## WHAT YOU SHOULD DO
Among the records, find the lines that hold the string "внутренней" and return them.

**********

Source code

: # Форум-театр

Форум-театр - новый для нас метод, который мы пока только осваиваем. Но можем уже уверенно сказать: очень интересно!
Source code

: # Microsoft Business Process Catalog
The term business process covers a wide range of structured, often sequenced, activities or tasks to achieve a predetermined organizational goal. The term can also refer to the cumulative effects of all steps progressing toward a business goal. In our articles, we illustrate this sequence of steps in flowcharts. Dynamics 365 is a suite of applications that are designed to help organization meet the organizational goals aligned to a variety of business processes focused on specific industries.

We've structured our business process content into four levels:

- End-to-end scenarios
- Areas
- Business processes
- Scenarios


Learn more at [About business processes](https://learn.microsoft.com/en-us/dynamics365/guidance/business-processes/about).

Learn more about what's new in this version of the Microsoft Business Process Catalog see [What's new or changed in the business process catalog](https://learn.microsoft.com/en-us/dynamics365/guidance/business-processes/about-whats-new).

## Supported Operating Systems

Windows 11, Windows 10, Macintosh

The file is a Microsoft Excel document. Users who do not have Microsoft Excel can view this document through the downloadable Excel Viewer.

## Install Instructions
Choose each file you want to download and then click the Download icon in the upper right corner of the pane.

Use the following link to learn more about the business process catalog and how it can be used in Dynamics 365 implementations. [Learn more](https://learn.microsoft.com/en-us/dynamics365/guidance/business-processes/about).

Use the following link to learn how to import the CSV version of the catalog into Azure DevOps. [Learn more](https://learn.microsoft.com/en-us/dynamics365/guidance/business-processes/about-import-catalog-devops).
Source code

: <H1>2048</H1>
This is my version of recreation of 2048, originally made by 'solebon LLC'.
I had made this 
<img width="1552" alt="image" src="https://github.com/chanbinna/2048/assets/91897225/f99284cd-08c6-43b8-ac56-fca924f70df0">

**********

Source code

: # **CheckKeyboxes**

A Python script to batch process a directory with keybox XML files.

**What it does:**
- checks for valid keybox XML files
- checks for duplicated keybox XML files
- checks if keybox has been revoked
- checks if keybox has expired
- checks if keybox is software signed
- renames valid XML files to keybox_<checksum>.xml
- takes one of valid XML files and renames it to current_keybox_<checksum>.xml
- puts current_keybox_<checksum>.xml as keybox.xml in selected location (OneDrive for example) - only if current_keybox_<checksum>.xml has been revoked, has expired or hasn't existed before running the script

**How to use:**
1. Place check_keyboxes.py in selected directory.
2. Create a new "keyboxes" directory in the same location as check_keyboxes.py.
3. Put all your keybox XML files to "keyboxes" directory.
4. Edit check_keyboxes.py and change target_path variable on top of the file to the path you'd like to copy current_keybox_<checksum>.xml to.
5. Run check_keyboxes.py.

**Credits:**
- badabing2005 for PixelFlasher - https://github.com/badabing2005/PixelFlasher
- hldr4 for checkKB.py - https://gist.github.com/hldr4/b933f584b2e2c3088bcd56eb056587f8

**********

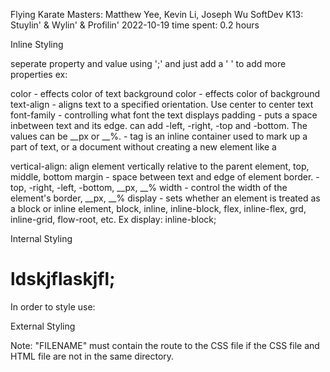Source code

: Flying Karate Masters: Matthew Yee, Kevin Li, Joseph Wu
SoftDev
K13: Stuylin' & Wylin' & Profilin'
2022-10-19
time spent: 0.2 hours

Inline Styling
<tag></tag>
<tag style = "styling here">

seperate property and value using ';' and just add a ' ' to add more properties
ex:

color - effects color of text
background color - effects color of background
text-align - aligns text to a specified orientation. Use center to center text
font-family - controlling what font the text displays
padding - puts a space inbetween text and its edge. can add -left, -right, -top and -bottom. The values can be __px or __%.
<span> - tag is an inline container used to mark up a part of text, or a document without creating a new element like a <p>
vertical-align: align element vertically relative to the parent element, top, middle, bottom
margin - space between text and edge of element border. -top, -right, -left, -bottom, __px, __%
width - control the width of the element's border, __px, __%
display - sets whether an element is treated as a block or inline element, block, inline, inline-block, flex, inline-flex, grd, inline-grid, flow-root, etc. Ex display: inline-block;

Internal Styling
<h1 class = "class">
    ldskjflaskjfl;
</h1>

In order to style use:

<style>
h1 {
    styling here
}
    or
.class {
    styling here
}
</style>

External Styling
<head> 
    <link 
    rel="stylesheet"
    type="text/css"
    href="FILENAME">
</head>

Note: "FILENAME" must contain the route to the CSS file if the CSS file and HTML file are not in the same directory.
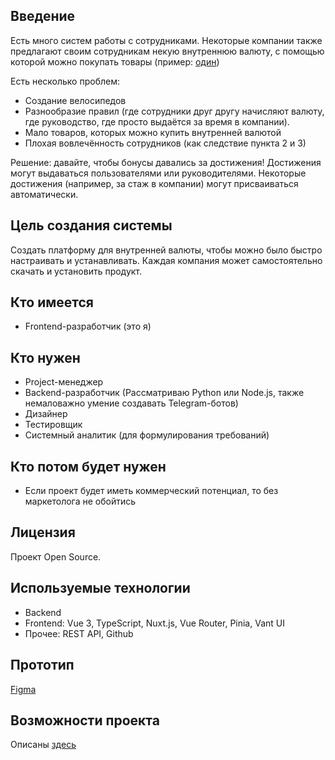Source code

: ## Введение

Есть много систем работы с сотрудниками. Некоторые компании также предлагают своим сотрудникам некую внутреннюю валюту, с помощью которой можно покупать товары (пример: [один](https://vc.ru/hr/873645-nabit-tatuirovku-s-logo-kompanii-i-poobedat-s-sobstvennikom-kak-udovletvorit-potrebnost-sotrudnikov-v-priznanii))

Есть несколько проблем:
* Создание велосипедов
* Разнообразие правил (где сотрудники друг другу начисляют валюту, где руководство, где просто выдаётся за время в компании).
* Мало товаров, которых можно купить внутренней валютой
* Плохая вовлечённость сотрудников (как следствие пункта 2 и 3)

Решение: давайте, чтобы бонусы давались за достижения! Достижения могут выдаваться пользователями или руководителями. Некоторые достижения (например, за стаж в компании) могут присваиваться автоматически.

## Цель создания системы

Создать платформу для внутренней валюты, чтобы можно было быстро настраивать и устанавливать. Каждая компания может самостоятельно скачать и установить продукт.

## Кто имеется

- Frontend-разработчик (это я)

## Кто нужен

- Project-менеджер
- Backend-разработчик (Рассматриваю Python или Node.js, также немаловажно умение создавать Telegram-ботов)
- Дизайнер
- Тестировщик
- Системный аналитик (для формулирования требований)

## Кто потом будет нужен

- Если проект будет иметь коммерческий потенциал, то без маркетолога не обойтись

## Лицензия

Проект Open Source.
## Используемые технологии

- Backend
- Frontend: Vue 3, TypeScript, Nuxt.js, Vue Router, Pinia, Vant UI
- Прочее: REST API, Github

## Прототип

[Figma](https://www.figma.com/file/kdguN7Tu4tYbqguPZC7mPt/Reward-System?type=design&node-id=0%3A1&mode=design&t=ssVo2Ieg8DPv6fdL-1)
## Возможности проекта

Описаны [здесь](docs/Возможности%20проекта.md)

**********

## ANSWER SPACE
* Мало товаров, которых можно купить внутренней валютой
Создать платформу для внутренней валюты, чтобы можно было быстро настраивать и устанавливать. Каждая компания может самостоятельно скачать и установить продукт.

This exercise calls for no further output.